Thursday, April 17, 2008


It seems from some of the comments on the previous post, that there is some confusion on what diglossia actually is, and after looking into it a bit more, I see that it is with good reason, given the international nature of the input, and the different ways the term has been used historically. It comes to English through the French use of diglossie which is an adaptation, introduced by the Greek-French writer Jean Psichari (Ioannis Psikharis), of the Modern Greek διγλωσσία, which simply means ‘bilingualism.’ The French philologist Auguste Dozon already commented in 1889, in reviewing Psichari’s work, that the only possible rendition of διγλωσσία would be bilinguisme, which he however characterized as a mot barbare, and which did not become current in French until the linguist Antoine Meillet used it in 1917. It is a matter of semantics and technical usage to differentiate between these two words anyways, since bilingua is basically a Latin calque for the Greek διγλωσσία (but one which I personally identify with as significant, as I distance myself from my philologist friends in jest by identifying as a linguaphile - a mixed metaphor if you will).
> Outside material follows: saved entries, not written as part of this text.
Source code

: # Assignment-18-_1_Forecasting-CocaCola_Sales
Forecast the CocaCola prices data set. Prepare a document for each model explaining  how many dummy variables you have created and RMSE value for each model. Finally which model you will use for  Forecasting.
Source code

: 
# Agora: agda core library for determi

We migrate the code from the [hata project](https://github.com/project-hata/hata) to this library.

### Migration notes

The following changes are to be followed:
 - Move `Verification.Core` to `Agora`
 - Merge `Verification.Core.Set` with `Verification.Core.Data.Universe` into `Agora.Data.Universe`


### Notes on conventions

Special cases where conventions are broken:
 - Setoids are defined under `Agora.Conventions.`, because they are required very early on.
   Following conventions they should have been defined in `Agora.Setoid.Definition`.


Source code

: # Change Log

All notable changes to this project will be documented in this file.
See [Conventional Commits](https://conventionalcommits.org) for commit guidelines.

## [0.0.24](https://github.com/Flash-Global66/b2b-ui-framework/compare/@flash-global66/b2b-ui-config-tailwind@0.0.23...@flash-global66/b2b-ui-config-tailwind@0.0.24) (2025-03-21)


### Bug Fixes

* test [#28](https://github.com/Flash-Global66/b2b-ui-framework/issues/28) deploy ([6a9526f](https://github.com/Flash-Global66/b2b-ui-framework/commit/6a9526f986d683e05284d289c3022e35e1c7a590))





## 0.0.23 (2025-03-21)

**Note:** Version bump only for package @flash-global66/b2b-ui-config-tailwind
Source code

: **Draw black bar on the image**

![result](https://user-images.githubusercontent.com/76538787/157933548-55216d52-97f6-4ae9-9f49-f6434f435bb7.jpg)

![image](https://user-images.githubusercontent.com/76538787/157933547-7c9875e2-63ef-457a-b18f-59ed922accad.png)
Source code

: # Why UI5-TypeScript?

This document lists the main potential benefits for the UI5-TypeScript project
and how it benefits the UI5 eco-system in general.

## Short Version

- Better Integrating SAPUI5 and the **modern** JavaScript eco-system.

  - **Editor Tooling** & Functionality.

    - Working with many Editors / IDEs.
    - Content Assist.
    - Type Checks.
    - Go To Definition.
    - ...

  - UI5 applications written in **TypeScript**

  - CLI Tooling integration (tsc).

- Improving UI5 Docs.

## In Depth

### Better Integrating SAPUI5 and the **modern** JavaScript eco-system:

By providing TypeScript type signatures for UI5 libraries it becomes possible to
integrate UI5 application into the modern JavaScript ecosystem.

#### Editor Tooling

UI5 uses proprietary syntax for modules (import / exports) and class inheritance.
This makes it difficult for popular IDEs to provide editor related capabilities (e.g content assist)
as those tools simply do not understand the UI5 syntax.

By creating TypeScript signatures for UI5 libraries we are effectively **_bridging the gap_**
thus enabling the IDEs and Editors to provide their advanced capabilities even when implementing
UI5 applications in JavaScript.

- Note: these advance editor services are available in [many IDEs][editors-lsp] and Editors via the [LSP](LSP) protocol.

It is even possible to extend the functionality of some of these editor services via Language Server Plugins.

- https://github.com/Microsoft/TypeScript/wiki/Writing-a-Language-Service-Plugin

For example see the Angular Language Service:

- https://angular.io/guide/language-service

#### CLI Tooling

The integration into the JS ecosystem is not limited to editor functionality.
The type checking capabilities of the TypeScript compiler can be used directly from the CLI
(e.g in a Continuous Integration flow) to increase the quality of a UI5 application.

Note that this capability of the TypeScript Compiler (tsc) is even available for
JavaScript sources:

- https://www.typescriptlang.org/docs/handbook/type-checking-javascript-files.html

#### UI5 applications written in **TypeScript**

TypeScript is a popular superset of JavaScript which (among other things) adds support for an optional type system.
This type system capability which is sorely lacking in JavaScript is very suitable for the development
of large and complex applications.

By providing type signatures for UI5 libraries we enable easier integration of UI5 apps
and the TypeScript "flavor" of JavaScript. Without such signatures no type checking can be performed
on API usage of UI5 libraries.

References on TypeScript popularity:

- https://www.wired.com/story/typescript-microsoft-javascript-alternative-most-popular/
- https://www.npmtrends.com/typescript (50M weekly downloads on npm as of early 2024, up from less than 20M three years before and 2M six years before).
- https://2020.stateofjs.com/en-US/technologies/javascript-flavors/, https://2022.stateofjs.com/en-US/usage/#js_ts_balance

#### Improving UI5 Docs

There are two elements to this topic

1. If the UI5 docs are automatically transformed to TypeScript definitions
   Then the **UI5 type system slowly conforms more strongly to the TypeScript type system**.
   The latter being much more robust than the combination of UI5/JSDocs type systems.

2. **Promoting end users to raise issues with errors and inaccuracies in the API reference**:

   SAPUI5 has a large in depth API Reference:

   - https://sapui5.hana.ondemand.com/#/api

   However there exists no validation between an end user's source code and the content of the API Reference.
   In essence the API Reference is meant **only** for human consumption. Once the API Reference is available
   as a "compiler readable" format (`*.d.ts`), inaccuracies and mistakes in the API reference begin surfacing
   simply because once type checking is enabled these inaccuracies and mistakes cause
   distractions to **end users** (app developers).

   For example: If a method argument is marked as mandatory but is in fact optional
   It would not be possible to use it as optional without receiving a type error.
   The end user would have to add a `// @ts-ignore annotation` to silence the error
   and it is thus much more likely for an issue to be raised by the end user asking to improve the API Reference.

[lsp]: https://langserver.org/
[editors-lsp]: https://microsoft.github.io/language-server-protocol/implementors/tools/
The term was not really used in a technical linguistic sense until 1959 by Charles Ferguson, though this was not broadly accepted as standard. In fact, in 1959 the word ‘diglossia’ was present in unabridged dictionaries (such as Webster’s Third International) with ‘condition of the tongue being bifid’ as its only meaning, while the linguistic term ‘diglossy’ was being used at least by linguists specializing in Greek, for example P. C. Costas, and continued to be so used after the publication of Ferguson’s paper, for example by Robert Browning. It is only in dictionaries published in 2000 or later that the sociolinguistic meaning of ‘diglossia’ can be found. Diglossia has settled into a more or less accepted usage that includes both a pair of languages which are quite genetically unrelated, as well as variations (I avoid 'dialects' because it is more often a literary standard or Dachsprache and a colloquial that form the pair).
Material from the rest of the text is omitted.